■ **Task to carry out**
Give the data again exactly, stopping after the "in the event." line.

(Working data Opens)

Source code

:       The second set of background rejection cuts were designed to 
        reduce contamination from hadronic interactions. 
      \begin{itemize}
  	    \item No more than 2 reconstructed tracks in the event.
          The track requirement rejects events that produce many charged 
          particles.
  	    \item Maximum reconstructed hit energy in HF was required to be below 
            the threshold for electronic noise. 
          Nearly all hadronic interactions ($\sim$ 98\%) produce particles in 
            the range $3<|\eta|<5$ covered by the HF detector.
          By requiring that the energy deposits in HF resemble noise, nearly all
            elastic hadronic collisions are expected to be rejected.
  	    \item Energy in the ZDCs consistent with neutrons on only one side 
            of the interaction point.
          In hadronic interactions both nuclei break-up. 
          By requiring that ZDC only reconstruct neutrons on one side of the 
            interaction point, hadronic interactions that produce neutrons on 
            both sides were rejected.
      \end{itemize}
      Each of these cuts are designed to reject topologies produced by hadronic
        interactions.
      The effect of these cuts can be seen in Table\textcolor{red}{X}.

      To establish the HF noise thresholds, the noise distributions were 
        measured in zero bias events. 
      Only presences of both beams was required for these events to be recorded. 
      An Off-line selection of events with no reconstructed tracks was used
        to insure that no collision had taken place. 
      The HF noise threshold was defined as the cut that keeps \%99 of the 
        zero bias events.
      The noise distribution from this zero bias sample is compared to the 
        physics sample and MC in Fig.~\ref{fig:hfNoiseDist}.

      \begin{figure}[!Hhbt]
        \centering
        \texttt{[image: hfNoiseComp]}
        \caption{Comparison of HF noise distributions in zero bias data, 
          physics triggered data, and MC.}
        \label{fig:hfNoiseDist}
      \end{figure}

(Working data Closes)

■ **Expected answer**
Source code

:       The second set of background rejection cuts were designed to 
        reduce contamination from hadronic interactions. 
      \begin{itemize}
  	    \item No more than 2 reconstructed tracks in the event.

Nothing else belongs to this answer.